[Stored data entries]
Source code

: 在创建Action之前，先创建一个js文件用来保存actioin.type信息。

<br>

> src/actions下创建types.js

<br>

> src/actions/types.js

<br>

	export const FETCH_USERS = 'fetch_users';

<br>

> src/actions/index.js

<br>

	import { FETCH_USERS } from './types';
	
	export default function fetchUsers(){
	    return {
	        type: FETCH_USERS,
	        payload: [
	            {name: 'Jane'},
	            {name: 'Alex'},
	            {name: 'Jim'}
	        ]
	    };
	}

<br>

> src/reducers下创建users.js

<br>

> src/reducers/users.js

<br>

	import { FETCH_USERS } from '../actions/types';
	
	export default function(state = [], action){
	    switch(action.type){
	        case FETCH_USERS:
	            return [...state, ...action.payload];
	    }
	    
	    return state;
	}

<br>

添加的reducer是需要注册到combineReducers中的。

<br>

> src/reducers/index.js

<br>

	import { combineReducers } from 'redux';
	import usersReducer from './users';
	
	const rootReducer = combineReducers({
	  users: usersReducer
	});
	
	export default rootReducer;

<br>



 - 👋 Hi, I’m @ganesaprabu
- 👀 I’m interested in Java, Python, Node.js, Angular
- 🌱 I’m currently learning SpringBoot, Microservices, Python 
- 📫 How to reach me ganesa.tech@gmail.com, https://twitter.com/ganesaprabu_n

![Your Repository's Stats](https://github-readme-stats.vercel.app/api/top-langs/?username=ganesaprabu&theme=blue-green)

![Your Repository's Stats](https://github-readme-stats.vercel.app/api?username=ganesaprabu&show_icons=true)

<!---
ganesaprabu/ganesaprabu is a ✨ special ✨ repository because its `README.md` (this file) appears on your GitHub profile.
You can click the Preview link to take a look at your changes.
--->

• **GOAL OF THE EXERCISE**: Output the data in full, precisely as it appears above.

• **EXERCISE RESPONSE**:
Source code

: 在创建Action之前，先创建一个js文件用来保存actioin.type信息。

<br>

> src/actions下创建types.js

<br>

> src/actions/types.js

<br>

	export const FETCH_USERS = 'fetch_users';

<br>

> src/actions/index.js

<br>

	import { FETCH_USERS } from './types';
	
	export default function fetchUsers(){
	    return {
	        type: FETCH_USERS,
	        payload: [
	            {name: 'Jane'},
	            {name: 'Alex'},
	            {name: 'Jim'}
	        ]
	    };
	}

<br>

> src/reducers下创建users.js

<br>

> src/reducers/users.js

<br>

	import { FETCH_USERS } from '../actions/types';
	
	export default function(state = [], action){
	    switch(action.type){
	        case FETCH_USERS:
	            return [...state, ...action.payload];
	    }
	    
	    return state;
	}

<br>

添加的reducer是需要注册到combineReducers中的。

<br>

> src/reducers/index.js

<br>

	import { combineReducers } from 'redux';
	import usersReducer from './users';
	
	const rootReducer = combineReducers({
	  users: usersReducer
	});
	
	export default rootReducer;

<br>



 - 👋 Hi, I’m @ganesaprabu
- 👀 I’m interested in Java, Python, Node.js, Angular
- 🌱 I’m currently learning SpringBoot, Microservices, Python 
- 📫 How to reach me ganesa.tech@gmail.com, https://twitter.com/ganesaprabu_n

![Your Repository's Stats](https://github-readme-stats.vercel.app/api/top-langs/?username=ganesaprabu&theme=blue-green)

![Your Repository's Stats](https://github-readme-stats.vercel.app/api?username=ganesaprabu&show_icons=true)

<!---
ganesaprabu/ganesaprabu is a ✨ special ✨ repository because its `README.md` (this file) appears on your GitHub profile.
You can click the Preview link to take a look at your changes.
--->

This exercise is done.